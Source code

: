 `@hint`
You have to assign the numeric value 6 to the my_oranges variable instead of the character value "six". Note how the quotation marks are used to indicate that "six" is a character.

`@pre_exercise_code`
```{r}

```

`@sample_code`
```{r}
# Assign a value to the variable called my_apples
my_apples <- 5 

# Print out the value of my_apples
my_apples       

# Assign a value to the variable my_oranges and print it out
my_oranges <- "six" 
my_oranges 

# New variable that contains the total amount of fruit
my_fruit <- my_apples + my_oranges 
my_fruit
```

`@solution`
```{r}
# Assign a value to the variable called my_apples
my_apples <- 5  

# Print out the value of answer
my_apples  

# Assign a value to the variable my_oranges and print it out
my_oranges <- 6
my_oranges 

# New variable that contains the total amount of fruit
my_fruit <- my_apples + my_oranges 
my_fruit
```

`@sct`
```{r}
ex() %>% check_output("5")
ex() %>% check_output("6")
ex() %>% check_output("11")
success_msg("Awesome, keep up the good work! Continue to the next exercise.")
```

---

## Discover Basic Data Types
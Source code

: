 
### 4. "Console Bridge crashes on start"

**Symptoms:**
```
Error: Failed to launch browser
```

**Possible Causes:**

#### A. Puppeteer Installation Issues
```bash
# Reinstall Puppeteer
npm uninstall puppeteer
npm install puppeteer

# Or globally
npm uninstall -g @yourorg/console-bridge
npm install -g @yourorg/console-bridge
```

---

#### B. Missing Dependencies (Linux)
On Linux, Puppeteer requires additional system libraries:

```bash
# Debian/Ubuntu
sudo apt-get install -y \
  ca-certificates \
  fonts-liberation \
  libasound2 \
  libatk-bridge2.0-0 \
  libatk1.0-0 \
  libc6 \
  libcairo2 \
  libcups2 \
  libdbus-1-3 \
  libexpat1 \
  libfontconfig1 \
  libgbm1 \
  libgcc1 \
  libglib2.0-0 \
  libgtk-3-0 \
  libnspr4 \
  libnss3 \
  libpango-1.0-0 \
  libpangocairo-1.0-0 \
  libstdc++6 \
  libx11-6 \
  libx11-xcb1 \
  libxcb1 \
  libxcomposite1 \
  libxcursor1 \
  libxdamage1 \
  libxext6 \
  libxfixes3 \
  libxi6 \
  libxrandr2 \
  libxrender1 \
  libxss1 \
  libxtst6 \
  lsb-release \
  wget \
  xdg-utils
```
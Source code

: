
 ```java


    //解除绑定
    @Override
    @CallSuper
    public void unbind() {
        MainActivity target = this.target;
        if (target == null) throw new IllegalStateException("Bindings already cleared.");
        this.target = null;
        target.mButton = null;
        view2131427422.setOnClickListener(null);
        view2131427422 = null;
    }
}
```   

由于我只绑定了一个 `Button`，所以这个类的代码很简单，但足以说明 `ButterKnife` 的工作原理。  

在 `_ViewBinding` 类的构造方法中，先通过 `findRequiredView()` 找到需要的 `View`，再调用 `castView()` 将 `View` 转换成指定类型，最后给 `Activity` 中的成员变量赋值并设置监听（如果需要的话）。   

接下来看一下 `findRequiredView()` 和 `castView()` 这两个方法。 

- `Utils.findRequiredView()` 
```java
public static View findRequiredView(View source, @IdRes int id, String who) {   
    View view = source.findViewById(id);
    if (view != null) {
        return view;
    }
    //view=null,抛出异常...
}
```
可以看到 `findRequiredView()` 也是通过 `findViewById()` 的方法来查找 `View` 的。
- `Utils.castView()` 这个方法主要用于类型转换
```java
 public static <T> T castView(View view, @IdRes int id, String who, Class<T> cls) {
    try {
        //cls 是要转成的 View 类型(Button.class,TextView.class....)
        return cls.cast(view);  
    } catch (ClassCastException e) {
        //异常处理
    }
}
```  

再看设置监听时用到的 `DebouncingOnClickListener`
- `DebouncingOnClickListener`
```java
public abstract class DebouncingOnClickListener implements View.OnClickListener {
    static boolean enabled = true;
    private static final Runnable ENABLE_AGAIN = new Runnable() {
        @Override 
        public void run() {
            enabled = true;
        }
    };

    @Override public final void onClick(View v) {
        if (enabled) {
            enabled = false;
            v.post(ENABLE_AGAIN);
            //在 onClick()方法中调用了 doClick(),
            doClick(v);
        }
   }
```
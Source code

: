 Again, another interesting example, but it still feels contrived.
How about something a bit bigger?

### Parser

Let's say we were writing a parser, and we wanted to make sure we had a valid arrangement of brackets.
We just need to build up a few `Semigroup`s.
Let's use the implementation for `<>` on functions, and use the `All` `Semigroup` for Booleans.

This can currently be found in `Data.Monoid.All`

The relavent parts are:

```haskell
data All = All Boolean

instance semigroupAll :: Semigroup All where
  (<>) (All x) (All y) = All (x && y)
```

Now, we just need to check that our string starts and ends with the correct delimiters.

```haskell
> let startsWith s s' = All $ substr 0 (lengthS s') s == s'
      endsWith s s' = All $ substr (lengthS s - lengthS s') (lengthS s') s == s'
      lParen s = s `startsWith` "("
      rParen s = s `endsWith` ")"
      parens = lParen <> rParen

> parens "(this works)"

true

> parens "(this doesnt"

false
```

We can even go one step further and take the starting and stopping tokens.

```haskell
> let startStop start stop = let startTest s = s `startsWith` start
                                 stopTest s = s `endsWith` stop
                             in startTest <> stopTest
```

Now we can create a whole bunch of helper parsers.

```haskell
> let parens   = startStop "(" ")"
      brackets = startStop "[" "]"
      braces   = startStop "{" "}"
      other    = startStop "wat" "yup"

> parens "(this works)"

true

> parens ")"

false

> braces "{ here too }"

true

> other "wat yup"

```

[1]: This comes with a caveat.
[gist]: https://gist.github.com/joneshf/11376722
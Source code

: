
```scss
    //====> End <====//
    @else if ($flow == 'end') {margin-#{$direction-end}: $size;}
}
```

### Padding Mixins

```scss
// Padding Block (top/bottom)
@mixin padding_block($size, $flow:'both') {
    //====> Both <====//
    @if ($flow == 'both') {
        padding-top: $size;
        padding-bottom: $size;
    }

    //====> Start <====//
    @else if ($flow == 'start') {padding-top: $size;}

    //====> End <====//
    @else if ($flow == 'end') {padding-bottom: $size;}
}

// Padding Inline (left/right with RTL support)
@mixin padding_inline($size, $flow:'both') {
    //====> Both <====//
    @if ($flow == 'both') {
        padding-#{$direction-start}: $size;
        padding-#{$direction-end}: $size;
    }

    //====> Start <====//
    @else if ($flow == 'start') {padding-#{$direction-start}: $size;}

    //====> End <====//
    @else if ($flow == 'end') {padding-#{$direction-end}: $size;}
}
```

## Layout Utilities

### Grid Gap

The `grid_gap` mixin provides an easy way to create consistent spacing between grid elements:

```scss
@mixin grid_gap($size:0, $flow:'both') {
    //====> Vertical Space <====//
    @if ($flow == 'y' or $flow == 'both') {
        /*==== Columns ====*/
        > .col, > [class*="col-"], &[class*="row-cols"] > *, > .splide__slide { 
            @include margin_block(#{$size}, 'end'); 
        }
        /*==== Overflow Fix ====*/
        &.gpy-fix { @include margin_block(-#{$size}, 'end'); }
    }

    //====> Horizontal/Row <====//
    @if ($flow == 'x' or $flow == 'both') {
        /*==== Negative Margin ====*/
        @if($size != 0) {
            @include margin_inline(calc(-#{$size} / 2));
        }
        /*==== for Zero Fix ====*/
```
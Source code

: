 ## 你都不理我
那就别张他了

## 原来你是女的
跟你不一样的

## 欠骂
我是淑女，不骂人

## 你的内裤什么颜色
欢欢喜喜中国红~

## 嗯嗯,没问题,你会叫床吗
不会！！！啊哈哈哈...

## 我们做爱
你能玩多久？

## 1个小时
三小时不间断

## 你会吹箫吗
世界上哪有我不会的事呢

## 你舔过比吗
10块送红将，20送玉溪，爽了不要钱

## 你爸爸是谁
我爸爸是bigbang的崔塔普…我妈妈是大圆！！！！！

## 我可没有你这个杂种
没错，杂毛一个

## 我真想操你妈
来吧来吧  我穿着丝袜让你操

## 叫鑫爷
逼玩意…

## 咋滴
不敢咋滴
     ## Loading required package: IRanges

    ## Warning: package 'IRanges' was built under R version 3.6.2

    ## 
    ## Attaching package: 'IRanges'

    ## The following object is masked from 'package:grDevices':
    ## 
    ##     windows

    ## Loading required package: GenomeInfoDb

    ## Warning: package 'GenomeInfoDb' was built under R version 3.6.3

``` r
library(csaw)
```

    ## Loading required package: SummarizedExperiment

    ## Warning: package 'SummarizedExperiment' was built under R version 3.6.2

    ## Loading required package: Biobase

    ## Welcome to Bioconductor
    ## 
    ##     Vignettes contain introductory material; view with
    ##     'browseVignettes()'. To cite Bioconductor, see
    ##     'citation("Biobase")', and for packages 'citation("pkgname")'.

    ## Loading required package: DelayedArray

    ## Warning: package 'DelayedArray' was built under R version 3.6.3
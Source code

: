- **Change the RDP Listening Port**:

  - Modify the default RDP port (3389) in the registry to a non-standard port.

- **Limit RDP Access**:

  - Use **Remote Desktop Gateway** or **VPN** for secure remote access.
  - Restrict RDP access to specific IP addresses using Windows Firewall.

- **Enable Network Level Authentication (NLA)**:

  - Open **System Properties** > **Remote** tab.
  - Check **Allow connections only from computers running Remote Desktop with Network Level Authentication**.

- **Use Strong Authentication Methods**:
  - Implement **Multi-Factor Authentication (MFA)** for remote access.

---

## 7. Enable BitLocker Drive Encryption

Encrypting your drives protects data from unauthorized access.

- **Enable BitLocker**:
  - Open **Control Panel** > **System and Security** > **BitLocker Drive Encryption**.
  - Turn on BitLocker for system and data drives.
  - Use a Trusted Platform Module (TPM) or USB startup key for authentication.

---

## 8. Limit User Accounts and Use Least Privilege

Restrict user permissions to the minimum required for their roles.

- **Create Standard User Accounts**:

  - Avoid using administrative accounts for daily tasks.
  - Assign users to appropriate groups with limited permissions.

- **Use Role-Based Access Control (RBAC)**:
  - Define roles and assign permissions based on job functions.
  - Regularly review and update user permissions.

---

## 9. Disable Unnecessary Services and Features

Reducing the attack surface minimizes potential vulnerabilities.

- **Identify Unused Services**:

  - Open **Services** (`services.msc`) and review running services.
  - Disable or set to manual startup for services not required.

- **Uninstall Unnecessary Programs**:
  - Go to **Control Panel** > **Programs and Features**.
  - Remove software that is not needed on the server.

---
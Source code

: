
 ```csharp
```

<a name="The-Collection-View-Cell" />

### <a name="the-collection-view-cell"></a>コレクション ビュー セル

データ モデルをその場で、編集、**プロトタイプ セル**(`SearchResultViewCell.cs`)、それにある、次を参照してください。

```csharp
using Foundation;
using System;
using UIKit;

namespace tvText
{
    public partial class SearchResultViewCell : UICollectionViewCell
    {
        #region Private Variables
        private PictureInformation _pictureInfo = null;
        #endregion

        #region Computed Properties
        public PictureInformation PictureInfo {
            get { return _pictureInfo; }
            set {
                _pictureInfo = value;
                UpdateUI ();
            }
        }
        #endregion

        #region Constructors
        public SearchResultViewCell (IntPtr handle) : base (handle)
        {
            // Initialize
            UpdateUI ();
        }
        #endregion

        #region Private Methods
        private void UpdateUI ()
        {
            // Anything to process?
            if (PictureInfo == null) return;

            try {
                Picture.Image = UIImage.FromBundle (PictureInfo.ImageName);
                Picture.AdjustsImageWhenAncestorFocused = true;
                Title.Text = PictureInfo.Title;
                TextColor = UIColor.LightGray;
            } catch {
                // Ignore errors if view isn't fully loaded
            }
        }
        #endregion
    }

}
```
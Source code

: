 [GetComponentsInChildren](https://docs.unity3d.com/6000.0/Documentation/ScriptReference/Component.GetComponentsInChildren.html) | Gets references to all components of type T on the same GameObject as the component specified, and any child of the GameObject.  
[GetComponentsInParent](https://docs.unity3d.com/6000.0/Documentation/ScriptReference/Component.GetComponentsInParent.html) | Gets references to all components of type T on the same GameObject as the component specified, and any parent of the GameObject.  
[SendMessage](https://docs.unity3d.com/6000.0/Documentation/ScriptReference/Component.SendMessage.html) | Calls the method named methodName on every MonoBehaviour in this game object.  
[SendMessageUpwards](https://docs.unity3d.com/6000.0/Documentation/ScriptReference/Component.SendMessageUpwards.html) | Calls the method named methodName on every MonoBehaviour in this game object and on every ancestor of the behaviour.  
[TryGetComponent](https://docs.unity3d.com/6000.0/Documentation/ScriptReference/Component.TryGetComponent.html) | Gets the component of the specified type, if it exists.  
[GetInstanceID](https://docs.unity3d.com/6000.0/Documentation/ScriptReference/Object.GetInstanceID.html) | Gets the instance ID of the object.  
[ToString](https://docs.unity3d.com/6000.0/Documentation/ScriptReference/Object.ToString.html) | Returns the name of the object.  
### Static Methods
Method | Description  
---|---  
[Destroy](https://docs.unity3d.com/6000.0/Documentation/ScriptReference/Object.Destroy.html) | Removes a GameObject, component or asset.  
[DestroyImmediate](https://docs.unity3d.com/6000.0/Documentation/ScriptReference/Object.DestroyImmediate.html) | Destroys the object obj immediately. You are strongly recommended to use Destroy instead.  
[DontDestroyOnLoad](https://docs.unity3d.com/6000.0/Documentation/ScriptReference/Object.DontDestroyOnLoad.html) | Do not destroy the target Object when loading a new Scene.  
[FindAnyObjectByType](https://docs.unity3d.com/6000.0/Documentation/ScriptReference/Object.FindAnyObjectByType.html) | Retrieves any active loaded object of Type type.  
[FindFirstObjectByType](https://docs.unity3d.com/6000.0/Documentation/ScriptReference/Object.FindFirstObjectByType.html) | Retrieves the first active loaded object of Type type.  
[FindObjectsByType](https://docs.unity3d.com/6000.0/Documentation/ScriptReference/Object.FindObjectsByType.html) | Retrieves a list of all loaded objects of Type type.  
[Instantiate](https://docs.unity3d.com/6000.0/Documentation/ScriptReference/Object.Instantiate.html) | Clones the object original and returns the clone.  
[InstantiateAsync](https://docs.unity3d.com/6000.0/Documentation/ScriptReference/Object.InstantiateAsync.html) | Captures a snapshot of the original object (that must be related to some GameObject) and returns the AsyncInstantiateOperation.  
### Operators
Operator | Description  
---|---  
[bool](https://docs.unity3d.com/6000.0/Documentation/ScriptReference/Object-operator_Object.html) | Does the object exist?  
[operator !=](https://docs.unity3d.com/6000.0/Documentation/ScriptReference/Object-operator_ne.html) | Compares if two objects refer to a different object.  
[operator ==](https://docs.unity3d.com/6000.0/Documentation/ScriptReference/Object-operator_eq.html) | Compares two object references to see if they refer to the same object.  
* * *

## Task prompt:
Filter the records for the string "MonoBehaviour" and copy every line that holds it.

## Output of the exercise:
[SendMessage](https://docs.unity3d.com/6000.0/Documentation/ScriptReference/Component.SendMessage.html) | Calls the method named methodName on every MonoBehaviour in this game object.  
[SendMessageUpwards](https://docs.unity3d.com/6000.0/Documentation/ScriptReference/Component.SendMessageUpwards.html) | Calls the method named methodName on every MonoBehaviour in this game object and on every ancestor of the behaviour.  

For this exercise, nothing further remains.